Hacker Newsnew | past | comments | ask | show | jobs | submitlogin
Ideas I would like to see funded. What about you HN?
5 points by rokhayakebe on May 27, 2009 | hide | past | favorite | 6 comments
1- A Rearden Commerce Competitor. Rearden has a few thousand enterprise customers. A group of talented programmers could launch a light version for consumers as well as the small 5 to 10 person teams.

2- An Open Table competitor. If you take a quick look at OT you can come up with 20 ways to improve the service. The only problem would be to sign restaurants, but you can start with your cousin's fiance's mom's restaurant.

3- A Paypal for web content. Add this piece of code to your video, blog post, or webpage and force anyone to pay 5 cents to access it.

4- A Google competitor. Crawling 1 million pages cost $2.00. Why does every search startup need to crawl the same web. One startup could do this and license access for a fraction of a fraction of the cost. I do not think you can rely much on Google to create your own search engine.

5- A startup that fixes Email (Gist is a great start)

6- A startup that lets you switch cellphone companies without paying a penalty fee.

7- A startup that re-invets cable companies. These guys charge between 19.99 and a few hundreds per month.

8- A Plug and Play office. Members pay a monthly fee and can make use of the office space/cafeteria/conference rooms 24/7 year round.

9- A plug and Play Mechanic shop. A lot of people love to work on their cars, but lack the proper space to do. Give us a park with all sort of high end tools to lift cars, engines, power tools to change tires etc...
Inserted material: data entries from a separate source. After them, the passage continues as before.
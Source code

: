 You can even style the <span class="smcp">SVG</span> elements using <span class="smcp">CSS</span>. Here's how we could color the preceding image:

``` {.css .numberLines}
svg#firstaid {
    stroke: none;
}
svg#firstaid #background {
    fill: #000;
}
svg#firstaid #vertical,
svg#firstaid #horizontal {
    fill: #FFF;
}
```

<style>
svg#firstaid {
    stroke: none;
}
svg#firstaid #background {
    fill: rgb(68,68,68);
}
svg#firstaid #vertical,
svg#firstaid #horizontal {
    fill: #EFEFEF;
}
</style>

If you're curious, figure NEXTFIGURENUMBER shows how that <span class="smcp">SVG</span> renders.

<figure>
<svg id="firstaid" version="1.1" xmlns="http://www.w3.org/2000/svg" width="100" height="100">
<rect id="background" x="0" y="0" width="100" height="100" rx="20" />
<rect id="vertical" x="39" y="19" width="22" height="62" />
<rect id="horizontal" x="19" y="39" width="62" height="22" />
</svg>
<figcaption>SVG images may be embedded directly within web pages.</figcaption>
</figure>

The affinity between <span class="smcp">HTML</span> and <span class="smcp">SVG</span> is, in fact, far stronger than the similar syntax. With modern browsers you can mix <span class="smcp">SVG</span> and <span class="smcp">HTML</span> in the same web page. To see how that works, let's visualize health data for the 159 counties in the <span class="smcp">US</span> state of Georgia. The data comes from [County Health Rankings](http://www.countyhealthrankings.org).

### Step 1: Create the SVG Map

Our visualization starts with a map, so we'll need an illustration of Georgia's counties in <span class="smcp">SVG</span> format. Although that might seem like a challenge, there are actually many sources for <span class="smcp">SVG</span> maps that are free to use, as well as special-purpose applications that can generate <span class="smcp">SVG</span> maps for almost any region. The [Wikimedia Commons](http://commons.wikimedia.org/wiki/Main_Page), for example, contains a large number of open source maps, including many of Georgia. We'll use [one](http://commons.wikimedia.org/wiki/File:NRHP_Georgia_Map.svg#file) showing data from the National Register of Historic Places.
10- A startup that can produce high end and eco-friendly container homes for less than 25k, and a state the gives cheap land to people who buy these.
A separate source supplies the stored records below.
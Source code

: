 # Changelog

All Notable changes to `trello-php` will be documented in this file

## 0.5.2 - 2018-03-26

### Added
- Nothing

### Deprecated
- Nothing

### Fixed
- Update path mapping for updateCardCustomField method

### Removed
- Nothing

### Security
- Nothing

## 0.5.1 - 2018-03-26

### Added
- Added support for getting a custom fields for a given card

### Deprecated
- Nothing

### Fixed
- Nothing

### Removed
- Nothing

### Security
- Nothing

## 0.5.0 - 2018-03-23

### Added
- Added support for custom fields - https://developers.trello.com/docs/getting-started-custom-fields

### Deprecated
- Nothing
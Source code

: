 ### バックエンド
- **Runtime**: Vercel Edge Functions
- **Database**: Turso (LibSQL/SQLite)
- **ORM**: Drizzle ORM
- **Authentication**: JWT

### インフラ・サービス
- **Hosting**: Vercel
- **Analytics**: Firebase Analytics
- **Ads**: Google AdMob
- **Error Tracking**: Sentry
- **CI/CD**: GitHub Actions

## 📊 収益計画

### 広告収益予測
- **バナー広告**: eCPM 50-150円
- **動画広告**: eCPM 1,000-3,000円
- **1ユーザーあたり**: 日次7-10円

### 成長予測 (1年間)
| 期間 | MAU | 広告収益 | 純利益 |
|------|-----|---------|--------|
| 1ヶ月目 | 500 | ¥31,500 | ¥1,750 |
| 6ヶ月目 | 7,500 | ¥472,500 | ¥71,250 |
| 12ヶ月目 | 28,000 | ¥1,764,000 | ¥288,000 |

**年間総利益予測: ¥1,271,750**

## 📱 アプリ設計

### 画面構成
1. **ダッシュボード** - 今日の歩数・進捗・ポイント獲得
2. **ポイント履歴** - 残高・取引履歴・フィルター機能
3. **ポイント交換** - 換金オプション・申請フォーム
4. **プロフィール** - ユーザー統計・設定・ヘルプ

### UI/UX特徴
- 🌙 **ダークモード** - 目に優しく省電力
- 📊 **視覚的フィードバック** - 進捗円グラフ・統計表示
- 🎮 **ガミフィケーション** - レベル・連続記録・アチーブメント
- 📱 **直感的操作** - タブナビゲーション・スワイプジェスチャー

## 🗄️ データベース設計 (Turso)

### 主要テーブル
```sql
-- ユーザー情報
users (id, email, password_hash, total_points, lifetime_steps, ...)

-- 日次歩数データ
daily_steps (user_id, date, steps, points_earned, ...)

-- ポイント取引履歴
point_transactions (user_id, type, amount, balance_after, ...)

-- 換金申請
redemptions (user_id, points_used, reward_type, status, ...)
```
*Bonus- A startup that will force users to turn off their phones, and PC and mingle with real people.




8 & 9 already exist in a number of places around the country.

10 exists in that there is plenty of cheap land all over the US. I have a neighbor that's selling off property for about $12,000/acre. Is that cheap enough? Move a bit farther north and you can find land for less than $8k/acre. You can build a small house for less than $25k if you start with a prefab building. Material cost is less likely to be a problem than people worrying that no one will want to buy the house when they move: that's why no-one builds small houses outside of trailer parks.
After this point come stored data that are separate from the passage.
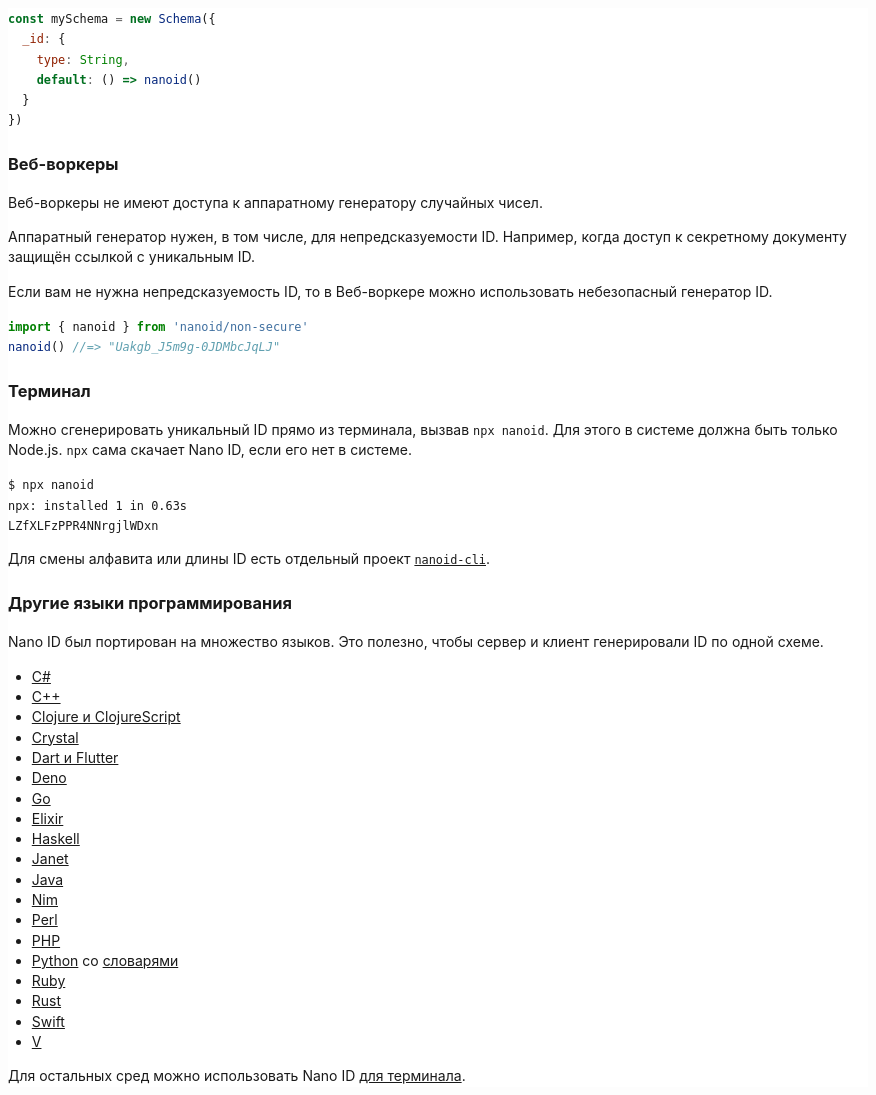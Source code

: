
 ```js
const mySchema = new Schema({
  _id: {
    type: String,
    default: () => nanoid()
  }
})
```


### Веб-воркеры

Веб-воркеры не имеют доступа к аппаратному генератору случайных чисел.

Аппаратный генератор нужен, в том числе, для непредсказуемости ID. Например,
когда доступ к секретному документу защищён ссылкой с уникальным ID.

Если вам не нужна непредсказуемость ID, то в Веб-воркере можно использовать
небезопасный генератор ID.

```js
import { nanoid } from 'nanoid/non-secure'
nanoid() //=> "Uakgb_J5m9g-0JDMbcJqLJ"
```


### Терминал

Можно сгенерировать уникальный ID прямо из терминала, вызвав `npx nanoid`.
Для этого в системе должна быть только Node.js. `npx` сама скачает Nano ID,
если его нет в системе.

```sh
$ npx nanoid
npx: installed 1 in 0.63s
LZfXLFzPPR4NNrgjlWDxn
```

Для смены алфавита или длины ID есть отдельный проект [`nanoid-cli`].

[`nanoid-cli`]: https://github.com/twhitbeck/nanoid-cli


### Другие языки программирования

Nano ID был портирован на множество языков. Это полезно, чтобы сервер и клиент
генерировали ID по одной схеме.

- [C#](https://github.com/codeyu/nanoid-net)
- [C++](https://github.com/mcmikecreations/nanoid_cpp)
- [Clojure и ClojureScript](https://github.com/zelark/nano-id)
- [Crystal](https://github.com/mamantoha/nanoid.cr)
- [Dart и Flutter](https://github.com/pd4d10/nanoid-dart)
- [Deno](https://github.com/ianfabs/nanoid)
- [Go](https://github.com/matoous/go-nanoid)
- [Elixir](https://github.com/railsmechanic/nanoid)
- [Haskell](https://github.com/4e6/nanoid-hs)
- [Janet](https://sr.ht/~statianzo/janet-nanoid/)
- [Java](https://github.com/aventrix/jnanoid)
- [Nim](https://github.com/icyphox/nanoid.nim)
- [Perl](https://github.com/tkzwtks/Nanoid-perl)
- [PHP](https://github.com/hidehalo/nanoid-php)
- [Python](https://github.com/puyuan/py-nanoid)
  со [словарями](https://pypi.org/project/nanoid-dictionary)
- [Ruby](https://github.com/radeno/nanoid.rb)
- [Rust](https://github.com/nikolay-govorov/nanoid)
- [Swift](https://github.com/antiflasher/NanoID)
- [V](https://github.com/invipal/nanoid)

Для остальных сред можно использовать Nano ID [для терминала].

[для терминала]: #терминал


[online tool]: https://gitpod.io/#https://github.com/ai/nanoid/
[с babel]: https://developer.epages.com/blog/coding/how-to-transpile-node-modules-with-babel-and-webpack-in-a-monorepo/
[size limit]: https://github.com/ai/size-limit
[документации node.js]: https://nodejs.org/api/crypto.html#crypto_crypto_randombytes_size_callback
[на нашем калькуляторе]: https://alex7kom.github.io/nano-nanoid-cc/
[`nanoid-dictionary`]: https://github.com/CyberAP/nanoid-dictionary
[калькулятор длины id]: https://zelark.github.io/nano-id-cc/
[`nanoid-dictionary`]: https://github.com/CyberAP/nanoid-dictionary
[`customalphabet`]: #смена-алфавита-или-длины
[`nanoid-good`]: https://github.com/y-gagar1n/nanoid-good
[secure random values (in node.js)]: https://gist.github.com/joepie91/7105003c3b26e65efcea63f3db82dfba
[более совершенный алгоритм]: https://github.com/ai/nanoid/blob/main/index.js
[в исходниках]: https://github.com/ai/nanoid/blob/main/index.js
[компиляцию `node_modules`]: https://developer.epages.com/blog/coding/how-to-transpile-node-modules-with-babel-and-webpack-in-a-monorepo/
[`react-native-get-random-values`]: https://github.com/LinusU/react-native-get-random-values
[`@rollup/plugin-node-resolve`]: https://github.com/rollup/plugins/tree/master/packages/node-resolve
[`@rollup/plugin-replace`]: https://github.com/rollup/plugins/tree/master/packages/replace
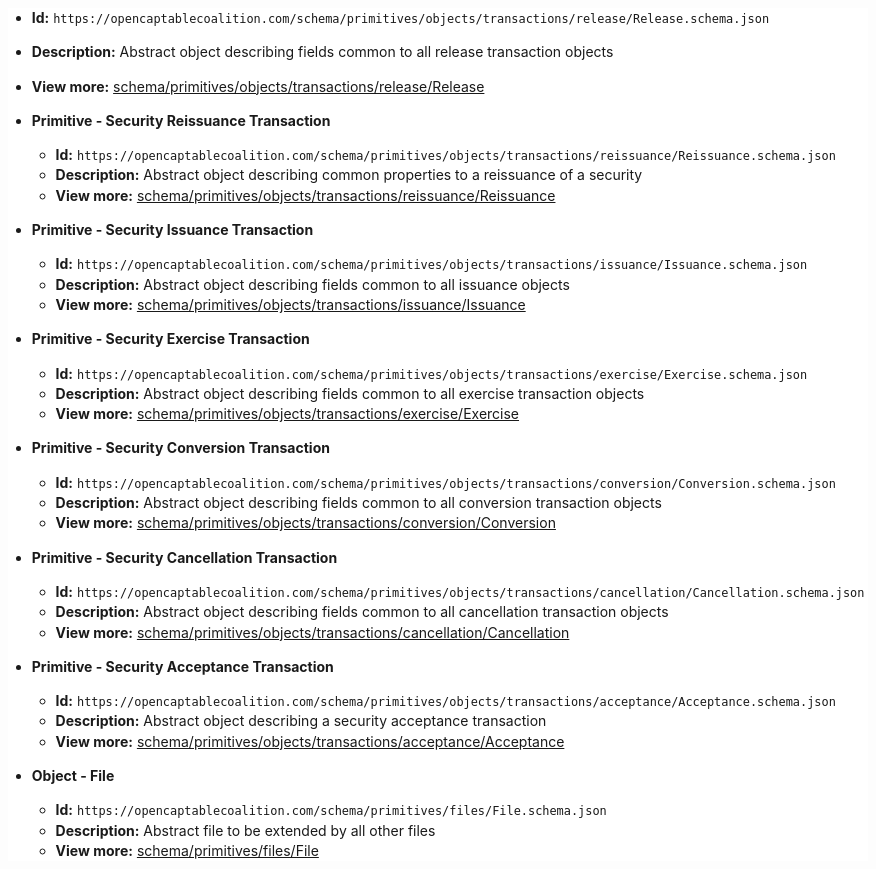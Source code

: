   - **Id:** `https://opencaptablecoalition.com/schema/primitives/objects/transactions/release/Release.schema.json`
  - **Description:** Abstract object describing fields common to all release transaction objects
  - **View more:** [schema/primitives/objects/transactions/release/Release](/docs/schema/primitives/objects/transactions/release/Release.md)

- **Primitive - Security Reissuance Transaction**

  - **Id:** `https://opencaptablecoalition.com/schema/primitives/objects/transactions/reissuance/Reissuance.schema.json`
  - **Description:** Abstract object describing common properties to a reissuance of a security
  - **View more:** [schema/primitives/objects/transactions/reissuance/Reissuance](/docs/schema/primitives/objects/transactions/reissuance/Reissuance.md)

- **Primitive - Security Issuance Transaction**

  - **Id:** `https://opencaptablecoalition.com/schema/primitives/objects/transactions/issuance/Issuance.schema.json`
  - **Description:** Abstract object describing fields common to all issuance objects
  - **View more:** [schema/primitives/objects/transactions/issuance/Issuance](/docs/schema/primitives/objects/transactions/issuance/Issuance.md)

- **Primitive - Security Exercise Transaction**

  - **Id:** `https://opencaptablecoalition.com/schema/primitives/objects/transactions/exercise/Exercise.schema.json`
  - **Description:** Abstract object describing fields common to all exercise transaction objects
  - **View more:** [schema/primitives/objects/transactions/exercise/Exercise](/docs/schema/primitives/objects/transactions/exercise/Exercise.md)

- **Primitive - Security Conversion Transaction**

  - **Id:** `https://opencaptablecoalition.com/schema/primitives/objects/transactions/conversion/Conversion.schema.json`
  - **Description:** Abstract object describing fields common to all conversion transaction objects
  - **View more:** [schema/primitives/objects/transactions/conversion/Conversion](/docs/schema/primitives/objects/transactions/conversion/Conversion.md)

- **Primitive - Security Cancellation Transaction**

  - **Id:** `https://opencaptablecoalition.com/schema/primitives/objects/transactions/cancellation/Cancellation.schema.json`
  - **Description:** Abstract object describing fields common to all cancellation transaction objects
  - **View more:** [schema/primitives/objects/transactions/cancellation/Cancellation](/docs/schema/primitives/objects/transactions/cancellation/Cancellation.md)

- **Primitive - Security Acceptance Transaction**

  - **Id:** `https://opencaptablecoalition.com/schema/primitives/objects/transactions/acceptance/Acceptance.schema.json`
  - **Description:** Abstract object describing a security acceptance transaction
  - **View more:** [schema/primitives/objects/transactions/acceptance/Acceptance](/docs/schema/primitives/objects/transactions/acceptance/Acceptance.md)

- **Object - File**

  - **Id:** `https://opencaptablecoalition.com/schema/primitives/files/File.schema.json`
  - **Description:** Abstract file to be extended by all other files
  - **View more:** [schema/primitives/files/File](/docs/schema/primitives/files/File.md)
What would I like to see funded? Cheap satellite internet so I can move into the middle of nowhere or live on a boat with no POTS, DSL or cell coverage and still get at least a 1Mbps upload and download. I live just 45 minutes outside a major city and I barely have cell coverage in my living room!


>> 10- A startup that can produce high end and eco-friendly container homes for less than 25k, and a state the gives cheap land to people who buy these.

Some states like Kansas will already give you free land if you move there for a certain length of time, I think it might be like 5 or 10 years.


>> 3- A Paypal for web content. Add this piece of code to your video, blog post, or webpage and force anyone to pay 5 cents to access it.

That's not a bad idea - I'd pay 5c out of a prepaid account to see something on YouTube - and the music execs could stop whining.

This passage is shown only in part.